- Pandas
- Matplotlib
- Seaborn
- Sklearn
- Pickle
This database shows a list of customers with income, age, loan size, and whether they have paid off the loan or not.
With this plot we can visualize that there are higher chances to the customers pay it when the loan is lower
With credit_risk.loc[credit_risk['age'] < 0]
we discover that we have 3 registers where the age are negative. To change this I decided to replace these values with the average age of the whole database. We also had missing values, I fixed that too by replacing those values with the average age of the whole database.
I split the database between predictor attributes, now as the variable x, and classifier attributes, now with the variable y.
I used the standard scale to normalize the database. It basically standardize the database so there isn't too many different values that can hinder the machine learning algorithm. Example: a value of 20000 compared to 10 may seem "better" to the algorithm so this standardization is done.
After the standard scaler I split the base between training and testing for the algorithm to train and then test it. I used 25% of the database for training.
After pre-processing the data we will create, train and test the neural network.
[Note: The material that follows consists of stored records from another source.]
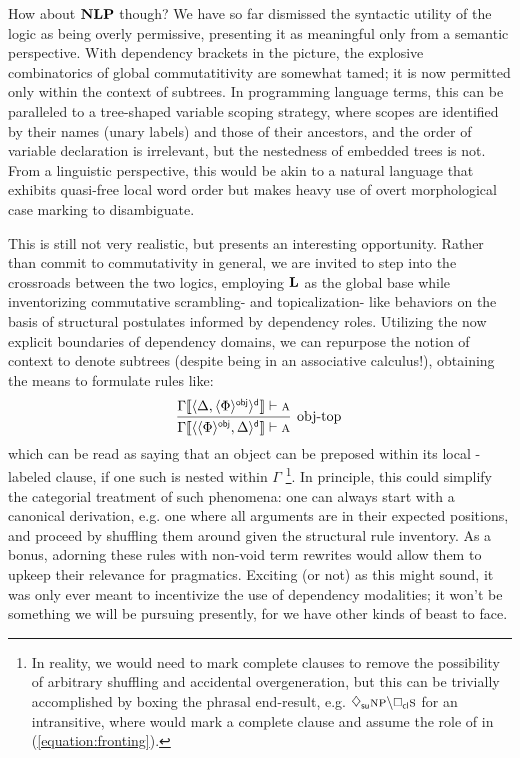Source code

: How about $\textbf{NLP}$ though?
We have so far dismissed the syntactic utility of the logic as being overly permissive, presenting it as meaningful only from a semantic perspective.
With dependency brackets in the picture, the explosive combinatorics of global commutatitivity are somewhat tamed; it is now permitted only within the context of subtrees.
In programming language terms, this can be paralleled to a tree-shaped variable scoping strategy, where scopes are identified by their names (unary labels) and those of their ancestors, and the order of variable declaration is irrelevant, but the nestedness of embedded trees is not.
From a linguistic perspective, this would be akin to a natural language that exhibits quasi-free local word order but makes heavy use of overt morphological case marking to disambiguate.

This is still not very realistic, but presents an interesting opportunity.
Rather than commit to commutativity in general, we are invited to step into the crossroads between the two logics, employing $\textbf{L}$ as the global base while inventorizing commutative scrambling- and topicalization- like behaviors on the basis of structural postulates informed by dependency roles.
Utilizing the now explicit boundaries of dependency domains, we can repurpose the notion of context to denote subtrees (despite being in an associative calculus!), obtaining the means to formulate rules like:
\begin{equation}\label{equation:fronting}
	\infer[\text{obj-top}]
		{\Gamma\ctx{\dbra{\dbra{\Phi}{obj},\Delta}{d}} \vdash \prop{a}}
		{\Gamma\ctx{\dbra{\Delta, \dbra{\Phi}{obj}}{d}} \vdash \prop{a}}
\end{equation}
which can be read as saying that an object can be preposed within its local -labeled clause, if one such is nested within $\Gamma$%
	\footnote{In reality, we would need to mark complete clauses to remove the possibility of arbitrary shuffling and accidental overgeneration, but this can be trivially accomplished by boxing the phrasal end-result, e.g. $\ddia{su}\np[s]\divleft\dbox{cl}{\s[s]}$ for an intransitive, where  would mark a complete clause and assume the role of  in (\ref{equation:fronting}).}.	
In principle, this could simplify the categorial treatment of such phenomena: one can always start with a canonical derivation, e.g. one where all arguments are in their expected positions, and proceed by shuffling them around given the structural rule inventory.
As a bonus, adorning these rules with non-void term rewrites would allow them to upkeep their relevance for pragmatics.
Exciting (or not) as this might sound, it was only ever meant to incentivize the use of dependency modalities; it won't be something we will be pursuing presently, for we have other kinds of beast to face.


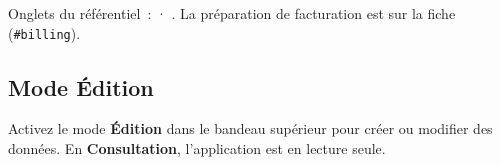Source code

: Onglets du référentiel~:  · . La préparation de facturation est sur la fiche \structure{} (\texttt{\#billing}).


\subsection{Mode Édition}

Activez le mode \textbf{Édition} dans le bandeau supérieur pour créer ou modifier des données. En \textbf{Consultation}, l'application est en lecture seule.
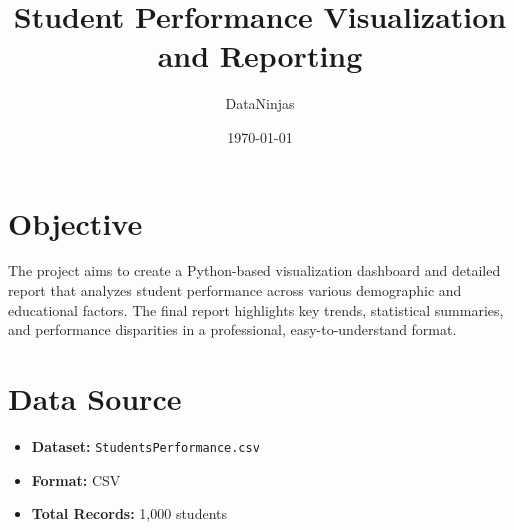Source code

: \documentclass[12pt]{article}
\title{Student Performance Visualization and Reporting}
\author{DataNinjas}
\date{\today}
\begin{document}
\maketitle


\section{Objective}
The project aims to create a Python-based visualization dashboard and detailed report that analyzes student performance across various demographic and educational factors. The final report highlights key trends, statistical summaries, and performance disparities in a professional, easy-to-understand format.

\section{Data Source}
\begin{itemize}[leftmargin=1.5em]
    \item \textbf{Dataset:} \texttt{StudentsPerformance.csv}
    \item \textbf{Format:} CSV
    \item \textbf{Total Records:} 1,000 students
\end{itemize}
\end{document}
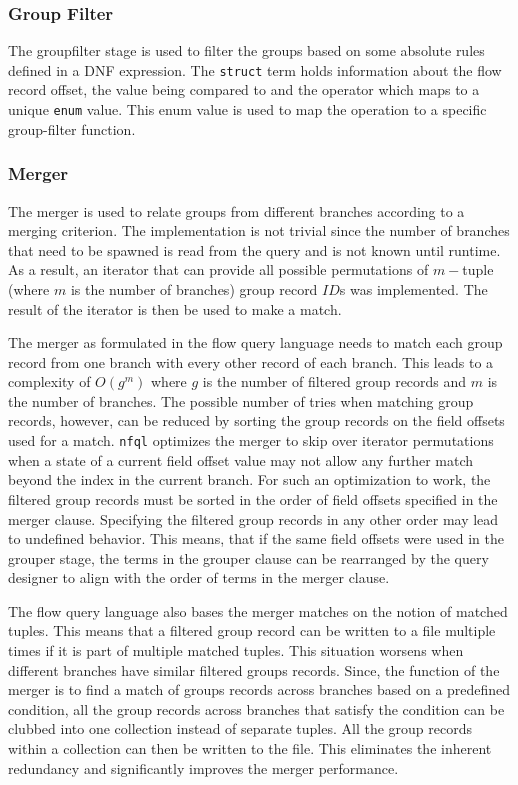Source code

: \subsubsection{Group Filter} The groupfilter stage is used to filter the
groups based on some absolute rules defined in a \ac{DNF} expression. The
\texttt{struct} term holds information about the flow record offset, the value
being compared to and the operator which maps to a unique \texttt{enum} value.
This enum value is used to map the operation to a specific group-filter
function.

\subsubsection{Merger}

The merger is used to relate groups from different branches according to a
merging criterion. The implementation is not trivial since the number of
branches that need to be spawned is read from the query and is not known until
runtime. As a result, an iterator that can provide all possible permutations
of $m-$tuple (where $m$ is the number of branches) group record $ID$s was
implemented. The result of the iterator is then be used to make a match.

The merger as formulated in the flow query language needs to match each group
record from one branch with every other record of each branch. This leads to a
complexity of $O(g^m)$ where $g$ is the number of filtered group records and
$m$ is the number of branches. The possible number of tries when matching
group records, however, can be reduced by sorting the group records on the
field offsets used for a match. \texttt{nfql} optimizes the merger to skip
over iterator permutations when a state of a current field offset value may
not allow any further match beyond the index in the current branch.  For such
an optimization to work, the filtered group records must be sorted in the
order of field offsets specified in the merger clause.  Specifying the
filtered group records in any other order may lead to undefined behavior. This
means, that if the same field offsets were used in the grouper stage, the
terms in the grouper clause can be rearranged by the query designer to align
with the order of terms in the merger clause.

The flow query language also bases the merger matches on the notion of matched
tuples. This means that a filtered group record can be written to a file
multiple times if it is part of multiple matched tuples. This situation
worsens when different branches have similar filtered groups records. Since,
the function of the merger is to find a match of groups records across
branches based on a predefined condition, all the group records across
branches that satisfy the condition can be clubbed into one collection instead
of separate tuples. All the group records within a collection can then be
written to the file. This eliminates the inherent redundancy and significantly
improves the merger performance.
I used the following values for MLPClassifier from sklearn:
max_iter=1750, verbose=True, solver='adam', activation='tanh', hidden_layer_sizes=(25, 25)
We train the algorithm with the database, and create the variable for the neural network to predict whether the client will pay or not pay. We've got an excellent result, 99.67% accuracy score.
precision recall f1-score support
0 1.00 1.00 1.00 1292
1 0.99 0.99 0.99 208
accuracy 1.00 1500
macro avg 0.99 0.99 0.99 1500
weighted avg 1.00 1.00 1.00 1500